Use a hash table to de-duplicate NOTIFY events faster.

Previously, async.c got rid of duplicate notifications by scanning
the list of pending events to compare each one to the proposed new
event.  This works okay for very small numbers of distinct events,
but degrades as O(N^2) for many events.  We can improve matters by
using a hash table to probe for duplicates.  So as not to add a
lot of overhead for the simple cases that the code did handle well
before, create the hash table only once a (sub)transaction has
queued more than 16 distinct notify events.

A downside is that we now have to do per-event work to propagate
a successful subtransaction's notify events up to its parent.
(But this isn't significant unless the subtransaction had many
events, in which case the O(N^2) behavior would have been in
play already, so we still come out ahead.)

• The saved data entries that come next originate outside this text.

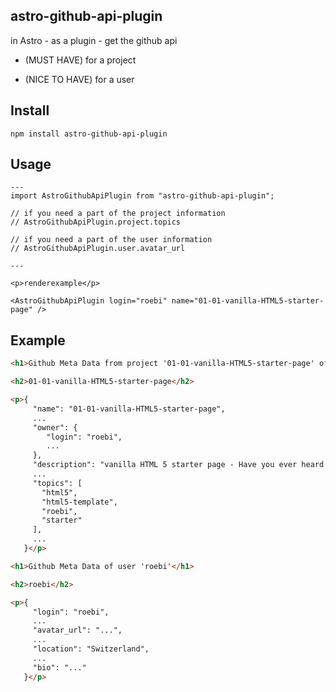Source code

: ## astro-github-api-plugin

in Astro - as a plugin - get the github api

- (MUST HAVE) for a project

- (NICE TO HAVE) for a user

## Install

```git bash
npm install astro-github-api-plugin
```

## Usage

```astro
---
import AstroGithubApiPlugin from "astro-github-api-plugin";

// if you need a part of the project information
// AstroGithubApiPlugin.project.topics

// if you need a part of the user information
// AstroGithubApiPlugin.user.avatar_url

---

<p>renderexample</p>

<AstroGithubApiPlugin login="roebi" name="01-01-vanilla-HTML5-starter-page" />
```
## Example

```html
<h1>Github Meta Data from project '01-01-vanilla-HTML5-starter-page' of user 'roebi'</h1>

<h2>01-01-vanilla-HTML5-starter-page</h2>

<p>{
     "name": "01-01-vanilla-HTML5-starter-page",
     ...
     "owner": {
        "login": "roebi",
        ...
     },
     "description": "vanilla HTML 5 starter page - Have you ever heard of this HTML 5 tags ?",
     ...
     "topics": [
       "html5",
       "html5-template",
       "roebi",
       "starter"
     ],
     ...
   }</p>

<h1>Github Meta Data of user 'roebi'</h1>

<h2>roebi</h2>

<p>{
     "login": "roebi",
     ...
     "avatar_url": "...",
     ...
     "location": "Switzerland",
     ...
     "bio": "..."
   }</p>
```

We can make some lemonade out of this lemon, though: since we must
examine each event anyway, it's now possible to de-duplicate events
fully, rather than skipping that for events merged up from
subtransactions.  Hence, remove the old weasel wording in notify.sgml
about whether de-duplication happens or not, and adjust the test
case in async-notify.spec that exhibited the old behavior.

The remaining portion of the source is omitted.